The former Joffrey Ballet dancer will be performing alongside his wife of 15 years, Maia Wilkins, in “Romeo and Juliet” set to the Russian composer Prokofiev’s music. Both Levine and Wilkins performed for Joffrey in the past and now function as repetituers, individuals who restage performances for a ballet company.
Wilkins was performing in New York City when she was introduced to Levine. Both of them were raised in Northern California (Wilkins is originally from Truckee) and formed an instant bond.
The couple currently teach ballet at several institutions in the Sacramento and San Francisco area while raising their two sons, who will get to watch their parents perform at the festival.
After living and performing in Chicago for 12 years, they moved back to the Northern California area in order to raise their children with the added support of family and friends.
“It’s coming home, my parents still live there,” said Levine of returning to the Grass Valley. “Every year more of my classmates from high school come back here to raise their kids as well.”
Although neither of them perform and travel as they used to, both dancers still have a great passion for their art and Levine often travels as far as Monroe, Louisiana to dance. Levine describes ballet as, “the ability to tell stories, characters and journeys without words,” and of performing alongside his wife he added, “dancing together is a lot of fun, to experience it together.”
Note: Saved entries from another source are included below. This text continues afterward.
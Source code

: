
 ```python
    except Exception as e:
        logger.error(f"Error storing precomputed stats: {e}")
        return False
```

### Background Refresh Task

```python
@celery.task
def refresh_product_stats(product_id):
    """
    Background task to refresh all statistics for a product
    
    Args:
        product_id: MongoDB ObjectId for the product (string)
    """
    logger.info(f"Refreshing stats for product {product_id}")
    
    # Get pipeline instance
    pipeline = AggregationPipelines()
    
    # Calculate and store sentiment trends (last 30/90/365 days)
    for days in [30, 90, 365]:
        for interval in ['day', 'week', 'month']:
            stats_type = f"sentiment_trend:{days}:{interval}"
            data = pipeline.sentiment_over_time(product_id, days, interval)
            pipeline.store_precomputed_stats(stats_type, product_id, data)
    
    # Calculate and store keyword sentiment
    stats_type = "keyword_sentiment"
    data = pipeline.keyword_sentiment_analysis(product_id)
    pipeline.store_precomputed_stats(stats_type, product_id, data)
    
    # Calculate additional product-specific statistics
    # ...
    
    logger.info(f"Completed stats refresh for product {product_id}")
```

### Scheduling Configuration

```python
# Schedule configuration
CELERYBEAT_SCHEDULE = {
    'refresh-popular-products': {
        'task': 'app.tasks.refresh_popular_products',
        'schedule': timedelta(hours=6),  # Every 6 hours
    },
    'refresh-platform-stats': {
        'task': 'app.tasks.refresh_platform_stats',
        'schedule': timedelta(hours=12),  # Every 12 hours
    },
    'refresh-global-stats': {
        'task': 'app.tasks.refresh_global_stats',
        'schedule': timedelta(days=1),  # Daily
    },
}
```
The performance will be a special one for the two longtime professional dancers, not only because of the hometown venue — it is quite difficult to perform in small towns like Grass Valley because of the particular necessities of the stage setup and size — but also because of the performance’s arrangement. The ballet will be performed in front of a live orchestra, rather than a typical ballet arrangement in which the orchestra would be in the pit, out of the audience’s eyesight.
“It’s a different feeling, there’s no sets,” said Levine, adding that in this format the dancers function as, “a visual addition to the orchestra.”
Despite the difference in setup, Levine remarked that one of his favorite memories was of performing “The Nutcracker” at the Hollywood Bowl in front of a live orchestra. The Music in the Mountains program is certainly glad to have the two performers gracing the Nevada County stage, according to Pete Nowlen, the Music in the Mountains artistic director.
“I’ve wanted to do a program on the music of the Russian ballet for a very long time and when Michael and Maia moved back to the area four years ago, I thought it might be a possibility,” said Nowlen, in a statement about the concert. “This program was created to feature internationally acclaimed artists and local stars, which is something I would like to see MIM do as much as possible.”
Levine and Wilson have both performed “Romeo and Juliet” previously, as it is one of the most popular ballets in the repertoire. Familiarity with the ballet aside, however, there is still a considerable amount of preparation to be done for such an intricate performance.
The couple has rehearsed this show for several months in order to execute the physically demanding art.
Music in the Mountains will host a pre-concert forum at 6:30 p.m., one-hour prior to the performance where the conductor takes attendees behind the scenes in the Amaral Center at the Nevada County Fairgrounds.